● **EXERCISE AIM**
The answer is to be an exact copy of the lines below running from the line with "各機能が直感的に操作できるよ" down to the line with "全ての機能で使用するデザイン", both ends included, and nothing more.

Data excerpts:
-----
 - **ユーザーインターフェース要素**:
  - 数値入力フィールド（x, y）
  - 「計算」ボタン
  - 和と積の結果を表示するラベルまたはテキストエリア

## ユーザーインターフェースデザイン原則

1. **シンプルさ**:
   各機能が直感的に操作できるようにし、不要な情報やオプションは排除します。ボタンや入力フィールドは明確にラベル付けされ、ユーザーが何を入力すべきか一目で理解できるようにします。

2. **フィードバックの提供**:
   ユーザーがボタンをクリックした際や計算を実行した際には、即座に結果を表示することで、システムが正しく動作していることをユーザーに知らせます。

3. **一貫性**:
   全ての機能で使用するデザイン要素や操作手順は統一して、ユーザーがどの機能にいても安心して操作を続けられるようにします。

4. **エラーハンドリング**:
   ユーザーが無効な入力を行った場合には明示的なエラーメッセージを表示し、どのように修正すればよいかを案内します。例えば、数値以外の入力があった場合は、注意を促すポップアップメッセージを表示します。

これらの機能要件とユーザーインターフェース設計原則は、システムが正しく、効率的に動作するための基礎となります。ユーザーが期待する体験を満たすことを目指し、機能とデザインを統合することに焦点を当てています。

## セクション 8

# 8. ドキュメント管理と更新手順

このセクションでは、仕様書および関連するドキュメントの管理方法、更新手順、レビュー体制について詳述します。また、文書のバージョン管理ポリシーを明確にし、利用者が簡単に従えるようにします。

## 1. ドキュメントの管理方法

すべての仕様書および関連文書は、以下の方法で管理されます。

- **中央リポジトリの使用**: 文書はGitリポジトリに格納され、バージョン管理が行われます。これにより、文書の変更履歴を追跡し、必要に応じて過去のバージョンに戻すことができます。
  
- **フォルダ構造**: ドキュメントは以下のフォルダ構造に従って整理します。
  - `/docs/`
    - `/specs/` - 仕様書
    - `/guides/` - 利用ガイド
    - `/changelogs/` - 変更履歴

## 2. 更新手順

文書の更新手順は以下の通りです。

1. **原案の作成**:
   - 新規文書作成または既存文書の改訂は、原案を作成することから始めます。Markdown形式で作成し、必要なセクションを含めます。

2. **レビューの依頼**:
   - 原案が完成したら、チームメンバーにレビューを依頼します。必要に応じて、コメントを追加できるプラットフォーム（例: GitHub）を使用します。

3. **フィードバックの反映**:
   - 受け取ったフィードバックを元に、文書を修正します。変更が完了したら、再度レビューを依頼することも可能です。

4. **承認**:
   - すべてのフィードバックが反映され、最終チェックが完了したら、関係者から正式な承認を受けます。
-----
● **RESPONSE AREA**
   各機能が直感的に操作できるようにし、不要な情報やオプションは排除します。ボタンや入力フィールドは明確にラベル付けされ、ユーザーが何を入力すべきか一目で理解できるようにします。

2. **フィードバックの提供**:
   ユーザーがボタンをクリックした際や計算を実行した際には、即座に結果を表示することで、システムが正しく動作していることをユーザーに知らせます。

3. **一貫性**:
   全ての機能で使用するデザイン要素や操作手順は統一して、ユーザーがどの機能にいても安心して操作を続けられるようにします。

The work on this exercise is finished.